▸ TASK BRIEF: The output should be all entries, each matching the original exactly.

══ INFORMATION SHOWN ══

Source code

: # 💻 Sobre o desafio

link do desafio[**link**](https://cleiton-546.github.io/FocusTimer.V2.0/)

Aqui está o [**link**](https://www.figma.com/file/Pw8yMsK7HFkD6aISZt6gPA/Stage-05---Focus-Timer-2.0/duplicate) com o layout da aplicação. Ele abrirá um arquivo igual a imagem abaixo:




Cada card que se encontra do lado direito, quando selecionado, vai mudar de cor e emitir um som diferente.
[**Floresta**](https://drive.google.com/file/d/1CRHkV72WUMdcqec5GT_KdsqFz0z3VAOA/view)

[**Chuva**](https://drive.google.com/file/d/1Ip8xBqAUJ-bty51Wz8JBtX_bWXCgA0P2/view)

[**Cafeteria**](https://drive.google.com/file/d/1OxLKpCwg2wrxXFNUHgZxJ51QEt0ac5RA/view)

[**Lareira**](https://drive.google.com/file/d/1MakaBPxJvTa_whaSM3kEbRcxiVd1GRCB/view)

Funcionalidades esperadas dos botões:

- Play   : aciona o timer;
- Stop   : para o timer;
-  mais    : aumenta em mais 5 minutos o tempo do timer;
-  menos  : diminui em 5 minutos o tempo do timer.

═══

▸ REPLY:
Source code

: # 💻 Sobre o desafio

link do desafio[**link**](https://cleiton-546.github.io/FocusTimer.V2.0/)

Aqui está o [**link**](https://www.figma.com/file/Pw8yMsK7HFkD6aISZt6gPA/Stage-05---Focus-Timer-2.0/duplicate) com o layout da aplicação. Ele abrirá um arquivo igual a imagem abaixo:




Cada card que se encontra do lado direito, quando selecionado, vai mudar de cor e emitir um som diferente.
[**Floresta**](https://drive.google.com/file/d/1CRHkV72WUMdcqec5GT_KdsqFz0z3VAOA/view)

[**Chuva**](https://drive.google.com/file/d/1Ip8xBqAUJ-bty51Wz8JBtX_bWXCgA0P2/view)

[**Cafeteria**](https://drive.google.com/file/d/1OxLKpCwg2wrxXFNUHgZxJ51QEt0ac5RA/view)

[**Lareira**](https://drive.google.com/file/d/1MakaBPxJvTa_whaSM3kEbRcxiVd1GRCB/view)

Funcionalidades esperadas dos botões:

- Play   : aciona o timer;
- Stop   : para o timer;
-  mais    : aumenta em mais 5 minutos o tempo do timer;
-  menos  : diminui em 5 minutos o tempo do timer.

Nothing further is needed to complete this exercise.